What the exercise asks:
When a line of the entries contains the word "empleando", report that line.

:: Given data

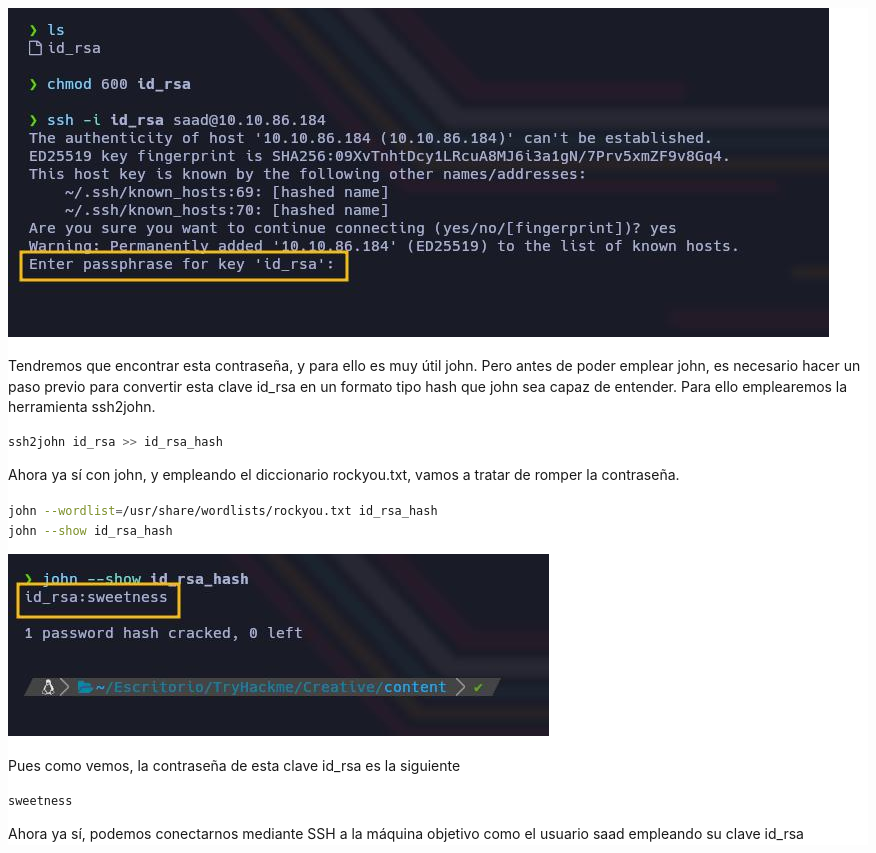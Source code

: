 ![Imagen021](21.jpeg)

Tendremos que encontrar esta contraseña, y para ello es muy útil john. Pero antes de poder emplear john, es necesario hacer un paso previo para convertir esta clave id_rsa en un formato tipo hash que john sea capaz de entender. Para ello emplearemos la herramienta ssh2john. 

```bash
ssh2john id_rsa >> id_rsa_hash
```

Ahora ya sí con john, y empleando el diccionario rockyou.txt, vamos a tratar de romper la contraseña. 

```bash
john --wordlist=/usr/share/wordlists/rockyou.txt id_rsa_hash
john --show id_rsa_hash
```

![Imagen022](22.jpeg)

Pues como vemos, la contraseña de esta clave id_rsa es la siguiente 

```
sweetness
```

Ahora ya sí, podemos conectarnos mediante SSH a la máquina objetivo como el usuario saad empleando su clave id_rsa 
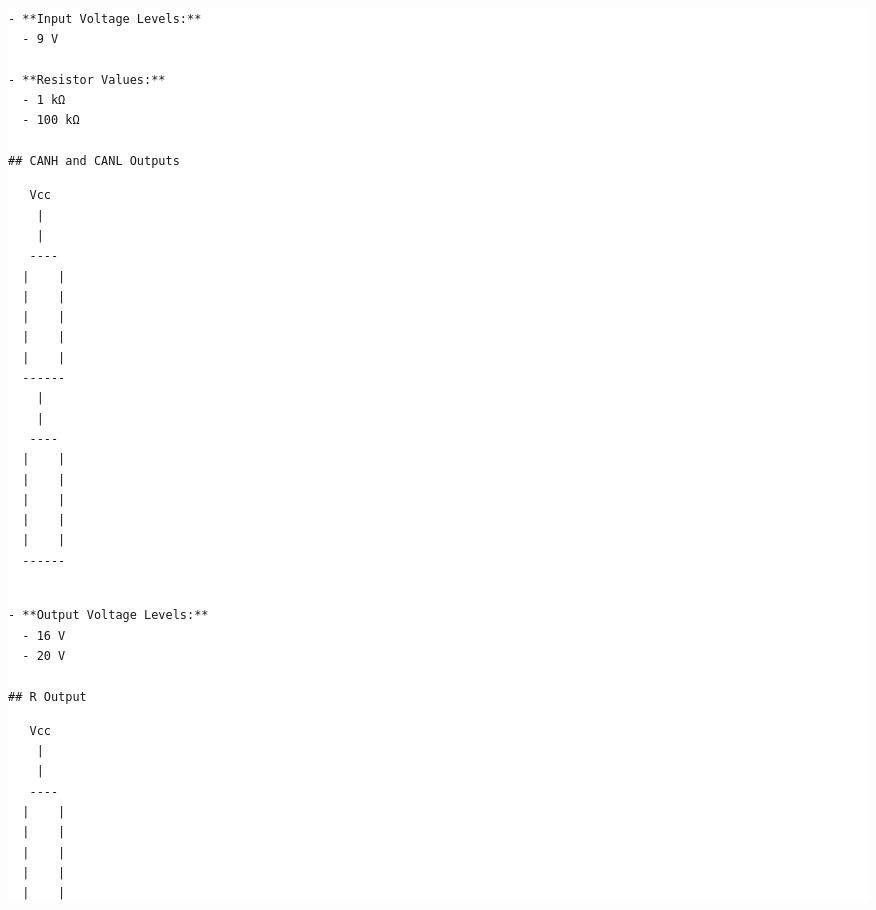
 ```
- **Input Voltage Levels:**
  - 9 V

- **Resistor Values:**
  - 1 kΩ
  - 100 kΩ

## CANH and CANL Outputs

```
       Vcc
        |
        |
       ----
      |    |
      |    |
      |    |
      |    |
      |    |
      ------
        |
        |
       ----
      |    |
      |    |
      |    |
      |    |
      |    |
      ------
```

- **Output Voltage Levels:**
  - 16 V
  - 20 V

## R Output

```
       Vcc
        |
        |
       ----
      |    |
      |    |
      |    |
      |    |
      |    |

::::

Task response:
Ahora ya sí con john, y empleando el diccionario rockyou.txt, vamos a tratar de romper la contraseña. 
Ahora ya sí, podemos conectarnos mediante SSH a la máquina objetivo como el usuario saad empleando su clave id_rsa 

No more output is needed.